====== PROVIDED ENTRIES

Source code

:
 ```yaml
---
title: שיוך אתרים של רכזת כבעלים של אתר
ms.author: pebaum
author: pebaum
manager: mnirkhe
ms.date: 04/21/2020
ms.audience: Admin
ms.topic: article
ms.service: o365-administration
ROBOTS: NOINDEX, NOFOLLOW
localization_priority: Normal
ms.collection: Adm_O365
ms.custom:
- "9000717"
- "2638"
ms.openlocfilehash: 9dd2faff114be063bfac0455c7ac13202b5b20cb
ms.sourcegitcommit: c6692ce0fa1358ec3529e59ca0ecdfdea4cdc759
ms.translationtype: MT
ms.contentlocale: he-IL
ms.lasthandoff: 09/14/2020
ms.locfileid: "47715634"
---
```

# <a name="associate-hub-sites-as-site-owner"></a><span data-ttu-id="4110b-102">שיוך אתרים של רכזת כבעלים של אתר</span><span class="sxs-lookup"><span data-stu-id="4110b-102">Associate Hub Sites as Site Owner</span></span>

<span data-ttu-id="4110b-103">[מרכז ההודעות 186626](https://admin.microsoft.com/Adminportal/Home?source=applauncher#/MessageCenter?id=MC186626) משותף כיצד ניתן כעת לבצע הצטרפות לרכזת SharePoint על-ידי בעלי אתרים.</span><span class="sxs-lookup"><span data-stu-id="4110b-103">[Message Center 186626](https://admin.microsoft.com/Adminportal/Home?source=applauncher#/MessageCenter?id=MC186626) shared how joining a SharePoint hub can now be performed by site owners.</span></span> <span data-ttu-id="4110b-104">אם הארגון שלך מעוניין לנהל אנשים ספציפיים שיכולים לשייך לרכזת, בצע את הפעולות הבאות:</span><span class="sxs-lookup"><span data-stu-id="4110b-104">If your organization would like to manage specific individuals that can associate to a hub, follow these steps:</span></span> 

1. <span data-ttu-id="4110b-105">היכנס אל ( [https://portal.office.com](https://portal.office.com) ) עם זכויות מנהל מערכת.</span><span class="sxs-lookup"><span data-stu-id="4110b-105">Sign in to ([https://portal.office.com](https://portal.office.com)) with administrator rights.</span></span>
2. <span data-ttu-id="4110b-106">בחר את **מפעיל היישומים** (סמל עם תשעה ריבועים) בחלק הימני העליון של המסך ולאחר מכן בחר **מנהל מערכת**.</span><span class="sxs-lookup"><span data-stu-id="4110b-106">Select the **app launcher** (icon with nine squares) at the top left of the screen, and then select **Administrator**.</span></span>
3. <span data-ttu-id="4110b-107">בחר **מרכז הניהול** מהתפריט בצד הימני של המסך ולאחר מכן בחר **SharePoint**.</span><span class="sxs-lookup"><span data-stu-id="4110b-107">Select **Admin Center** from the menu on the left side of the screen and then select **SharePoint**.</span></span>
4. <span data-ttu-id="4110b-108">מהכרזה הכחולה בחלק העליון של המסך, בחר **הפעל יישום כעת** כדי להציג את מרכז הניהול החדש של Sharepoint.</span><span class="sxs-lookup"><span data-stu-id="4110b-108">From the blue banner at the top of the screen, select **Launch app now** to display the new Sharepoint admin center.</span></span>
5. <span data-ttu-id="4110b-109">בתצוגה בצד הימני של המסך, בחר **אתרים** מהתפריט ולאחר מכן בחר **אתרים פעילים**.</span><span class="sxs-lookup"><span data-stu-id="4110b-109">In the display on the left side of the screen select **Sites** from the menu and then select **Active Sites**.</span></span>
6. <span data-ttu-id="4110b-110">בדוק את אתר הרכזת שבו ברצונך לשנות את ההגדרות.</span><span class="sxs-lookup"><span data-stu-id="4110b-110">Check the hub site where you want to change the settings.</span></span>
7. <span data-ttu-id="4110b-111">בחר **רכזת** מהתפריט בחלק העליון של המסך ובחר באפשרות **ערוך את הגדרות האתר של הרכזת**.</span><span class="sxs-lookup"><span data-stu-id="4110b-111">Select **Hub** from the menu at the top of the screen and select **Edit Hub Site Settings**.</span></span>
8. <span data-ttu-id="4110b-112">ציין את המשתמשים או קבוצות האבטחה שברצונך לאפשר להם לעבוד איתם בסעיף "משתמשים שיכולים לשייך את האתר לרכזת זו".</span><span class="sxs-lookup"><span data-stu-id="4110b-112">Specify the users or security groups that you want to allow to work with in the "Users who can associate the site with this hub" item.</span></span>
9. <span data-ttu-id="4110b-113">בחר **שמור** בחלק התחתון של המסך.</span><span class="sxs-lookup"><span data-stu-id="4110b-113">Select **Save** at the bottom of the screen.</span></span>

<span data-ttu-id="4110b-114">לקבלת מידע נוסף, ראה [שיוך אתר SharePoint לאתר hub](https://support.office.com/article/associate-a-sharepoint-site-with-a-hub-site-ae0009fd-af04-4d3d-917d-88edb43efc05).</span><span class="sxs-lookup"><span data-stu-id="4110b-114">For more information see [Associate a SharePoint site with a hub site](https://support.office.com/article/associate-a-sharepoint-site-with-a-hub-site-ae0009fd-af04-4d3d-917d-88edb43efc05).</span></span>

============

## TRY IT
In the records above, find every line that contains the word "לשייך" and copy it.

## EXPECTED ANSWER
<span data-ttu-id="4110b-103">[מרכז ההודעות 186626](https://admin.microsoft.com/Adminportal/Home?source=applauncher#/MessageCenter?id=MC186626) משותף כיצד ניתן כעת לבצע הצטרפות לרכזת SharePoint על-ידי בעלי אתרים.</span><span class="sxs-lookup"><span data-stu-id="4110b-103">[Message Center 186626](https://admin.microsoft.com/Adminportal/Home?source=applauncher#/MessageCenter?id=MC186626) shared how joining a SharePoint hub can now be performed by site owners.</span></span> <span data-ttu-id="4110b-104">אם הארגון שלך מעוניין לנהל אנשים ספציפיים שיכולים לשייך לרכזת, בצע את הפעולות הבאות:</span><span class="sxs-lookup"><span data-stu-id="4110b-104">If your organization would like to manage specific individuals that can associate to a hub, follow these steps:</span></span> 
8. <span data-ttu-id="4110b-112">ציין את המשתמשים או קבוצות האבטחה שברצונך לאפשר להם לעבוד איתם בסעיף "משתמשים שיכולים לשייך את האתר לרכזת זו".</span><span class="sxs-lookup"><span data-stu-id="4110b-112">Specify the users or security groups that you want to allow to work with in the "Users who can associate the site with this hub" item.</span></span>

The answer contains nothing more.